WHAT IS REQUIRED: After finding the line that contains "number of breakpoints.", give again that line and each one following it, exactly, until the records end.

[Data records]

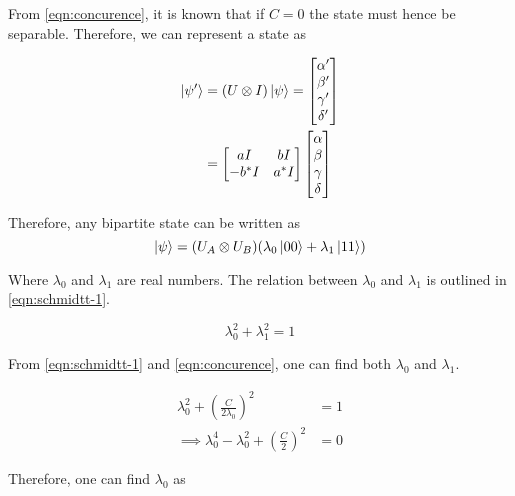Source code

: \documentclass[reprint, amsmath,amssymb, aps]{revtex4-2}
\begin{document}
                From \eqref{eqn:concurence}, it is known that if $C=0$ the state must hence be separable. Therefore, we can represent a state as
                
                \begin{align*}
                    \ket{\psi'} &= (U\otimes I)\ket{\psi} = \begin{bmatrix}\alpha' \\ \beta' \\ \gamma' \\\delta' \end{bmatrix} \\
                    &= \begin{bmatrix}a I & b I \\ -b^* I & a^* I\end{bmatrix} \begin{bmatrix} \alpha\\\beta\\\gamma\\\delta\end{bmatrix}
                \end{align*}

                Therefore, any bipartite state can be written as 
                \begin{equation} \label{eqn:bipart}
                    \ket{\psi} = (U_A\otimes U_B)(\lambda_0 \ket{00} + \lambda_1 \ket{11})
                \end{equation}

                Where $\lambda_0$ and $\lambda_1$ are real numbers. The relation between $\lambda_0$ and $\lambda_1$ is outlined in \eqref{eqn:schmidtt-1}.

                \begin{equation} \label{eqn:schmidtt-1}
                    \lambda_0^2 + \lambda_1^2 = 1
                \end{equation}

                From \eqref{eqn:schmidtt-1} and \eqref{eqn:concurence}, one can find both $\lambda_0$ and $\lambda_1$.

                \begin{align*}
                    \lambda_0^2 + \left(\frac{C}{2\lambda_0}\right)^2 &= 1 \\
                    \implies \lambda_0^4 - \lambda_0^2 + \left(\frac{C}{2}\right)^2 &= 0
                \end{align*}

                Therefore, one can find $\lambda_0$ as
\end{document}
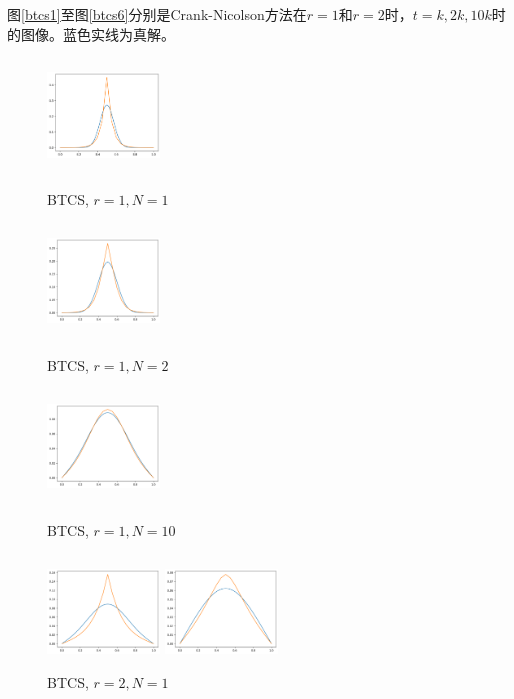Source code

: \documentclass{ctexart}
\begin{document}
图\ref{btcs1}至图\ref{btcs6}分别是Crank-Nicolson方法在$r=1$和$r=2$时，$t=k,2k,10k$时的图像。蓝色实线为真解。

\begin{figure}[htbp]
	\begin{minipage}{5cm}
		\centering
		\includegraphics[width = 3cm, height = 3cm]{1-3-1.png}
		\caption{BTCS, $r=1,N=1$}
		\label{btcs1}
	\end{minipage}
	\begin{minipage}{5cm}
		\centering
		\includegraphics[width = 3cm, height = 3cm]{1-3-2.png}
		\caption{BTCS, $r=1,N=2$}
		\label{btcs2}
	\end{minipage}
	\begin{minipage}{5cm}
		\centering
		\includegraphics[width = 3cm, height = 3cm]{1-3-3.png}
		\caption{BTCS, $r=1,N=10$}
		\label{btcs3}
	\end{minipage}
	\begin{minipage}{5cm}
		\centering
		\includegraphics[width = 3cm, height = 3cm]{2-1-1.png}
		\caption{BTCS, $r=2,N=1$}
		\label{btcs4}
	\end{minipage}
	\begin{minipage}{5cm}
		\centering
		\includegraphics[width = 3cm, height = 3cm]{2-1-2.png}

\end{minipage}
\end{figure}
\end{document}
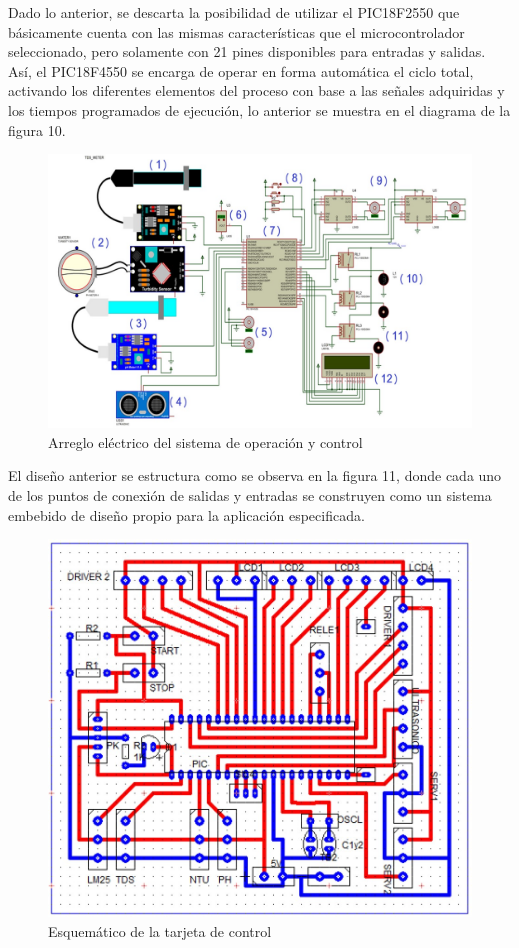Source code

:\documentclass[conference]{IEEEtran}
\begin{document}
Dado lo anterior, se descarta la posibilidad de utilizar el PIC18F2550 que básicamente cuenta con las mismas características que el microcontrolador seleccionado, pero solamente con 21 pines disponibles para entradas y salidas. Así, el PIC18F4550 se encarga de operar en forma automática el ciclo total, activando los diferentes elementos del proceso con base a las señales adquiridas y los tiempos programados de ejecución, lo anterior se muestra en el diagrama de la figura 10.

\begin{figure}[htbp]
	\centering
	\includegraphics[width=0.8\columnwidth]{fig10.jpg}
	\caption{Arreglo eléctrico del sistema de operación y control}
	\label{fig:arreglo-electrico}
\end{figure}
		
El diseño anterior se estructura como se observa en la figura 11, donde cada uno de los puntos de conexión de salidas y entradas se construyen como un sistema embebido de diseño propio para la aplicación especificada.

\begin{figure}[htbp]
	\centering
	\includegraphics[width=0.8\columnwidth]{fig11.jpg}
	\caption{Esquemático de la tarjeta de control}
	\label{fig:esquematico-tarjeta}
\end{figure}
\end{document}
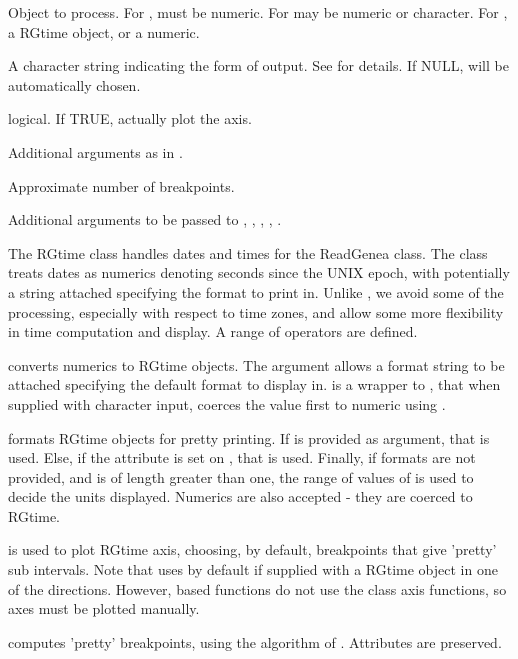 \documentclass[a4paper]{book}
\begin{document}
%
\begin{Arguments}
\begin{ldescription}
\item[\code{x}] Object to process. For , must be numeric. For  may be numeric or character. For , a RGtime object, or a numeric.
\item[\code{format}] A character string indicating the form of output. See  for details. If NULL, will be automatically chosen.
\item[\code{add}] logical. If TRUE, actually plot the axis.
\item[\code{at, side, labels}] Additional arguments as in .
\item[\code{n}] Approximate number of breakpoints.
\item[\code{...}] Additional arguments to be passed to , , , , . 
\end{ldescription}
\end{Arguments}
%
\begin{Details}\relax
The RGtime class handles dates and times for the ReadGenea class. The class treats dates as numerics denoting seconds since the UNIX epoch, with potentially a string attached specifying the format to print in. Unlike , we avoid some of the processing, especially with respect to time zones, and allow some more flexibility in time computation and display. A range of operators are defined.

 converts numerics to RGtime objects. The  argument allows a format string to be attached specifying the default format to display in.  is a wrapper to , that when supplied with character input, coerces the value first to numeric using .

 formats RGtime objects for pretty printing. If  is provided as argument, that is used. Else, if the  attribute is set on , that is used. Finally, if formats are not provided, and  is of length greater than one, the range of values of  is used to decide the units displayed. Numerics are also accepted - they are coerced to RGtime.

 is used to plot RGtime axis, choosing, by default, breakpoints that give 'pretty' sub intervals. Note that  uses  by default if supplied with a RGtime object in one of the directions. However,  based functions do not use the class axis functions, so axes must be plotted manually.

 computes 'pretty' breakpoints, using the algorithm of . Attributes are preserved.

\end{Details}
\end{document}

OUTPUT FOR THIS EXERCISE:
\item[\code{n}] Approximate number of breakpoints.
\item[\code{...}] Additional arguments to be passed to , , , , . 
\end{ldescription}
\end{Arguments}
%
\begin{Details}\relax
The RGtime class handles dates and times for the ReadGenea class. The class treats dates as numerics denoting seconds since the UNIX epoch, with potentially a string attached specifying the format to print in. Unlike , we avoid some of the processing, especially with respect to time zones, and allow some more flexibility in time computation and display. A range of operators are defined.

 converts numerics to RGtime objects. The  argument allows a format string to be attached specifying the default format to display in.  is a wrapper to , that when supplied with character input, coerces the value first to numeric using .

 formats RGtime objects for pretty printing. If  is provided as argument, that is used. Else, if the  attribute is set on , that is used. Finally, if formats are not provided, and  is of length greater than one, the range of values of  is used to decide the units displayed. Numerics are also accepted - they are coerced to RGtime.

 is used to plot RGtime axis, choosing, by default, breakpoints that give 'pretty' sub intervals. Note that  uses  by default if supplied with a RGtime object in one of the directions. However,  based functions do not use the class axis functions, so axes must be plotted manually.

 computes 'pretty' breakpoints, using the algorithm of . Attributes are preserved.

\end{Details}
\end{document}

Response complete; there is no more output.